__WORK REQUEST__
Please count the lines in the entries below that include the word "subsection", and give only the number.

══ EXERCISE MATERIALS ══

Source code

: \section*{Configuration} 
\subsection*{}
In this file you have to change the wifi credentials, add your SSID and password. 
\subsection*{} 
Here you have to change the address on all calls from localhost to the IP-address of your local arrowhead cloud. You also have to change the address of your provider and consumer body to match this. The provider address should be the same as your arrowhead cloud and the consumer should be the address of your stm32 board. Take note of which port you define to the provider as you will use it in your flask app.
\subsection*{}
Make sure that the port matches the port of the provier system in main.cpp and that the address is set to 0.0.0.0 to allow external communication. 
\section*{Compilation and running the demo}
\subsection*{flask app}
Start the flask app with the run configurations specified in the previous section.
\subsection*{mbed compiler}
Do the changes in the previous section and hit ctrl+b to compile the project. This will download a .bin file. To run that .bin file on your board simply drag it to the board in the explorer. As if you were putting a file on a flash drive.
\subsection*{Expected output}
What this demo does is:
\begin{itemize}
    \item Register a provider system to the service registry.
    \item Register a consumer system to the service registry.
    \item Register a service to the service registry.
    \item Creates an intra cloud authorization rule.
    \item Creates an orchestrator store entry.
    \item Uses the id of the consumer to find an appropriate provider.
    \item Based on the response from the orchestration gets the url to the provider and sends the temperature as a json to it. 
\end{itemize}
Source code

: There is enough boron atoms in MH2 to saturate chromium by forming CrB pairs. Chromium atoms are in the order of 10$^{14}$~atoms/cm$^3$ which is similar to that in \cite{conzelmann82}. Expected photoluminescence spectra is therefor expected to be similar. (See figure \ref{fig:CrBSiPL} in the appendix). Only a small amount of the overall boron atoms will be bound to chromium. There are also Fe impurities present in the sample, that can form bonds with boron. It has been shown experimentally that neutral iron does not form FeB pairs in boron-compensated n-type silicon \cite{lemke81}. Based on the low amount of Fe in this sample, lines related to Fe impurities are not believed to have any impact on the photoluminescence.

═══

__EXPECTED OUTPUT__
6